Data supplied Block Start

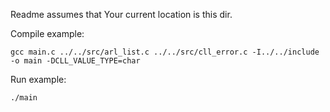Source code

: Readme assumes that Your current location is this dir.
  
Compile example:
```
gcc main.c ../../src/arl_list.c ../../src/cll_error.c -I../../include -o main -DCLL_VALUE_TYPE=char
```

Run example:
```
./main
```
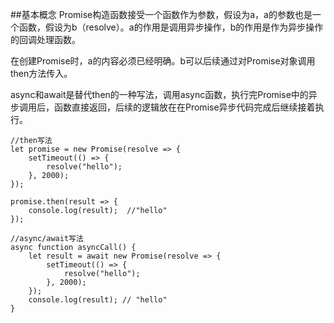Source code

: ##基本概念
Promise构造函数接受一个函数作为参数，假设为a，a的参数也是一个函数，假设为b（resolve）。a的作用是调用异步操作，b的作用是作为异步操作的回调处理函数。

在创建Promise时，a的内容必须已经明确。b可以后续通过对Promise对象调用then方法传入。

async和await是替代then的一种写法，调用async函数，执行完Promise中的异步调用后，函数直接返回，后续的逻辑放在在Promise异步代码完成后继续接着执行。

```
//then写法
let promise = new Promise(resolve => {
	setTimeout(() => {
		resolve("hello");
	}, 2000);
});

promise.then(result => {
	console.log(result);  //"hello"
});
```

```
//async/await写法
async function asyncCall() {
	let result = await new Promise(resolve => {
		setTimeout(() => {
			resolve("hello");
		}, 2000);
	});
	console.log(result); // "hello"
}
```

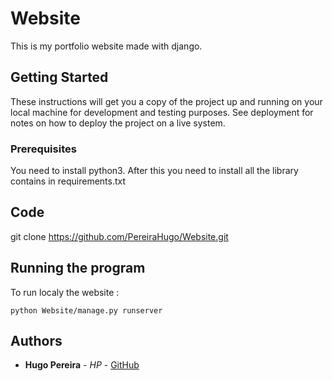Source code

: # Website
This is my portfolio website made with django.

## Getting Started

These instructions will get you a copy of the project up and running on your local machine for development and testing purposes. See deployment for notes on how to deploy the project on a live system.

### Prerequisites

You need to install python3. After this you need to install all the library contains in requirements.txt

## Code

git clone https://github.com/PereiraHugo/Website.git

## Running the program

To run localy the website :
```
python Website/manage.py runserver
```

## Authors

* **Hugo Pereira** - *HP* - [GitHub](https://github.com/PereiraHugo)
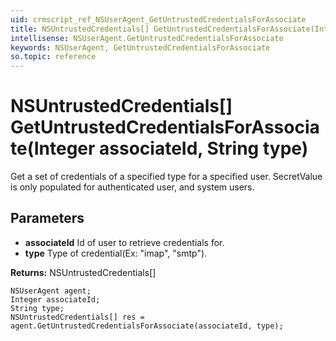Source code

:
 ```yaml
---
uid: crmscript_ref_NSUserAgent_GetUntrustedCredentialsForAssociate
title: NSUntrustedCredentials[] GetUntrustedCredentialsForAssociate(Integer associateId, String type)
intellisense: NSUserAgent.GetUntrustedCredentialsForAssociate
keywords: NSUserAgent, GetUntrustedCredentialsForAssociate
so.topic: reference
---
```


# NSUntrustedCredentials[] GetUntrustedCredentialsForAssociate(Integer associateId, String type)

Get a set of credentials of a specified type for a specified user. SecretValue is only populated for authenticated user, and system users.

## Parameters

* **associateId** Id of user to retrieve credentials for.
* **type** Type of credential(Ex: "imap", "smtp").

**Returns:** NSUntrustedCredentials[]

```crmscript
NSUserAgent agent;
Integer associateId;
String type;
NSUntrustedCredentials[] res = agent.GetUntrustedCredentialsForAssociate(associateId, type);
```

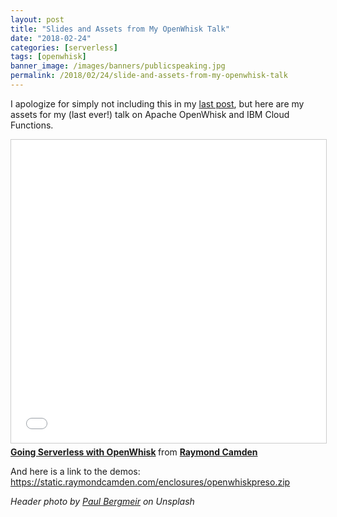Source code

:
 ```yaml
---
layout: post
title: "Slides and Assets from My OpenWhisk Talk"
date: "2018-02-24"
categories: [serverless]
tags: [openwhisk]
banner_image: /images/banners/publicspeaking.jpg
permalink: /2018/02/24/slide-and-assets-from-my-openwhisk-talk
---
```


I apologize for simply not including this in my [last post](https://www.raymondcamden.com/2018/02/23/slide-and-assets-from-my-vuejs-talk/), but here are my assets for my (last ever!) talk on Apache OpenWhisk and IBM Cloud Functions.
<!--more-->

<iframe src="//www.slideshare.net/slideshow/embed_code/key/4wE0BrCrfi1StT" width="595" height="485" frameborder="0" marginwidth="0" marginheight="0" scrolling="no" style="border:1px solid #CCC; border-width:1px; margin-bottom:5px; max-width: 100%;" allowfullscreen> </iframe> <div style="margin-bottom:5px"> <strong> <a href="//www.slideshare.net/raymondcamden/going-serverless-with-openwhisk-88807633" title="Going Serverless with OpenWhisk" target="_blank">Going Serverless with OpenWhisk</a> </strong> from <strong><a href="https://www.slideshare.net/raymondcamden" target="_blank">Raymond Camden</a></strong> </div>

And here is a link to the demos: https://static.raymondcamden.com/enclosures/openwhiskpreso.zip

<i>Header photo by <a href="https://unsplash.com/photos/FzFH41IucIY?utm_source=unsplash&utm_medium=referral&utm_content=creditCopyText">Paul Bergmeir</a> on Unsplash</i>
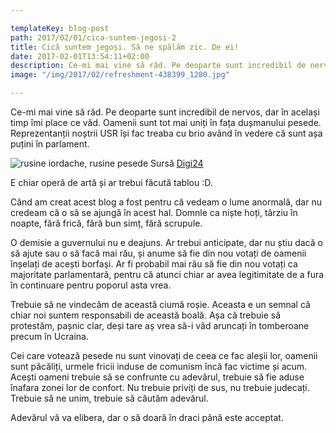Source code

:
 ```yaml
---

templateKey: blog-post
path: 2017/02/01/cica-suntem-jegosi-2
title: Cică suntem jegoși. Să ne spălăm zic. De ei!
date: 2017-02-01T13:54:11+02:00
description: Ce-mi mai vine să râd. Pe deoparte sunt incredibil de nervos, dar în același timp îmi place ce văd. Oamenii sunt tot mai uniți în fața dușmanului pesede. Reprezentanții noștrii USR își fac treaba c
image: "/img/2017/02/refreshment-438399_1280.jpg"

---
```

Ce-mi mai vine să râd. Pe deoparte sunt incredibil de nervos, dar în același timp îmi place ce văd. Oamenii sunt tot mai uniți în fața dușmanului pesede. Reprezentanții noștrii USR își fac treaba cu brio având în vedere că sunt așa puțini în parlament.

![rusine iordache, rusine pesede](/img/2017/02/Screenshot-from-2017-02-01-14-47-26.png)
Sursă [Digi24](http://www.digi24.ro/) 

E chiar operă de artă și ar trebui făcută tablou :D.

Când am creat acest blog a fost pentru că vedeam o lume anormală, dar nu credeam că o să se ajungă în acest hal. Domnle ca niște hoți, târziu în noapte, fără frică, fără bun simț, fără scrupule. 

O demisie a guvernului nu e deajuns. Ar trebui anticipate, dar nu știu dacă o să ajute sau o să facă mai rău, și anume să fie din nou votați de oamenii înșelați de acești borfași. Ar fi probabil mai rău să fie din nou votați ca majoritate parlamentară, pentru că atunci chiar ar avea legitimitate de a fura în continuare pentru poporul asta vrea. 

Trebuie să ne vindecăm de această ciumă roșie. Aceasta e un semnal că chiar noi suntem responsabili de această boală. Așa că trebuie să protestăm, pașnic clar, deși tare aș vrea să-i văd aruncați în tomberoane precum în Ucraina. 

Cei care votează pesede nu sunt vinovați de ceea ce fac aleșii lor, oamenii sunt păcăliți, urmele fricii induse de comunism încă fac victime și acum. Acești oameni trebuie să se confrunte cu adevărul, trebuie să fie aduse înafara zonei lor de confort. Nu trebuie priviți de sus, nu trebuie judecați. Trebuie să ne unim, trebuie să căutăm adevărul. 

Adevărul vă va elibera, dar o să doară în draci până este acceptat.


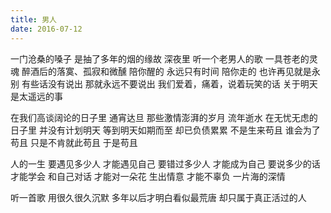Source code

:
 ```yaml
---
title: 男人
date: 2016-07-12
---
```


一门沧桑的嗓子
是抽了多年的烟的缘故
深夜里
听一个老男人的歌<!--more-->
一具苍老的灵魂
醉酒后的落寞、孤寂和微醺
陪你醒的
永远只有时间
陪你走的
也许再见就是永别
有些话没有说出
那就永远不要说出
我们爱着，痛着，说着玩笑的话
关于明天是太遥远的事

在我们高谈阔论的日子里
通宵达旦
那些激情澎湃的岁月
流年逝水
在无忧无虑的日子里
并没有计划明天
等到明天如期而至
却已负债累累
不是生来苟且
谁会为了苟且
只是不肯就此苟且
于是苟且

人的一生
要遇见多少人
才能遇见自己
要错过多少人
才能成为自己
要说多少的话
才能学会
和自己对话
才能对一朵花
生出情意
才能不辜负
一片海的深情

听一首歌
用很久很久沉默
多年以后才明白看似最荒唐
却只属于真正活过的人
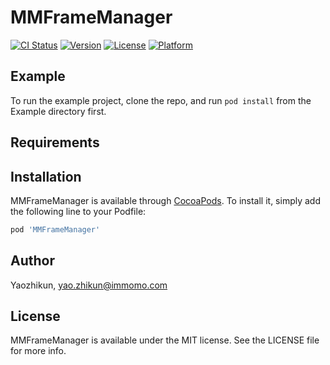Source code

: # MMFrameManager

[![CI Status](https://img.shields.io/travis/Yaozhikun/MMFrameManager.svg?style=flat)](https://travis-ci.org/Yaozhikun/MMFrameManager)
[![Version](https://img.shields.io/cocoapods/v/MMFrameManager.svg?style=flat)](https://cocoapods.org/pods/MMFrameManager)
[![License](https://img.shields.io/cocoapods/l/MMFrameManager.svg?style=flat)](https://cocoapods.org/pods/MMFrameManager)
[![Platform](https://img.shields.io/cocoapods/p/MMFrameManager.svg?style=flat)](https://cocoapods.org/pods/MMFrameManager)

## Example

To run the example project, clone the repo, and run `pod install` from the Example directory first.

## Requirements

## Installation

MMFrameManager is available through [CocoaPods](https://cocoapods.org). To install
it, simply add the following line to your Podfile:

```ruby
pod 'MMFrameManager'
```

## Author

Yaozhikun, yao.zhikun@immomo.com

## License

MMFrameManager is available under the MIT license. See the LICENSE file for more info.
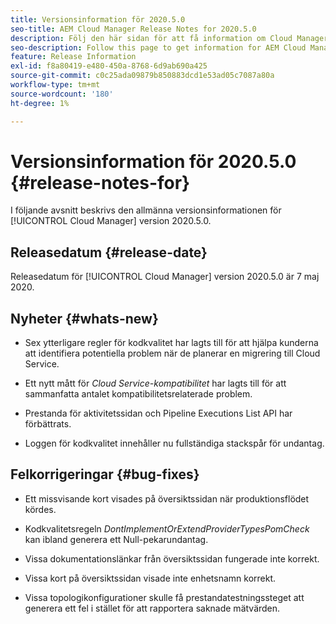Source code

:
 ```yaml
---
title: Versionsinformation för 2020.5.0
seo-title: AEM Cloud Manager Release Notes for 2020.5.0
description: Följ den här sidan för att få information om Cloud Manager version 2020.5.0
seo-description: Follow this page to get information for AEM Cloud Manager Release 2020.5.0
feature: Release Information
exl-id: f8a80419-e480-450a-8768-6d9ab690a425
source-git-commit: c0c25ada09879b850883dcd1e53ad05c7087a80a
workflow-type: tm+mt
source-wordcount: '180'
ht-degree: 1%

---
```


# Versionsinformation för 2020.5.0 {#release-notes-for}

I följande avsnitt beskrivs den allmänna versionsinformationen för [!UICONTROL Cloud Manager] version 2020.5.0.

## Releasedatum {#release-date}

Releasedatum för [!UICONTROL Cloud Manager] version 2020.5.0 är 7 maj 2020.

## Nyheter {#whats-new}

* Sex ytterligare regler för kodkvalitet har lagts till för att hjälpa kunderna att identifiera potentiella problem när de planerar en migrering till Cloud Service.

* Ett nytt mått för *Cloud Service-kompatibilitet* har lagts till för att sammanfatta antalet kompatibilitetsrelaterade problem.

* Prestanda för aktivitetssidan och Pipeline Executions List API har förbättrats.

* Loggen för kodkvalitet innehåller nu fullständiga stackspår för undantag.

## Felkorrigeringar {#bug-fixes}

* Ett missvisande kort visades på översiktssidan när produktionsflödet kördes.

* Kodkvalitetsregeln *DontImplementOrExtendProviderTypesPomCheck* kan ibland generera ett Null-pekarundantag.

* Vissa dokumentationslänkar från översiktssidan fungerade inte korrekt.

* Vissa kort på översiktssidan visade inte enhetsnamn korrekt.

* Vissa topologikonfigurationer skulle få prestandatestningssteget att generera ett fel i stället för att rapportera saknade mätvärden.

Data supplied Block End

**What you are asked to do**
In the entries above, restate word for word the lines between the one holding "när produktionsflödet kördes." and the one holding "fungerade inte korrekt.", inclusive, and nothing besides.

**Completed task**
* Ett missvisande kort visades på översiktssidan när produktionsflödet kördes.

* Kodkvalitetsregeln *DontImplementOrExtendProviderTypesPomCheck* kan ibland generera ett Null-pekarundantag.

* Vissa dokumentationslänkar från översiktssidan fungerade inte korrekt.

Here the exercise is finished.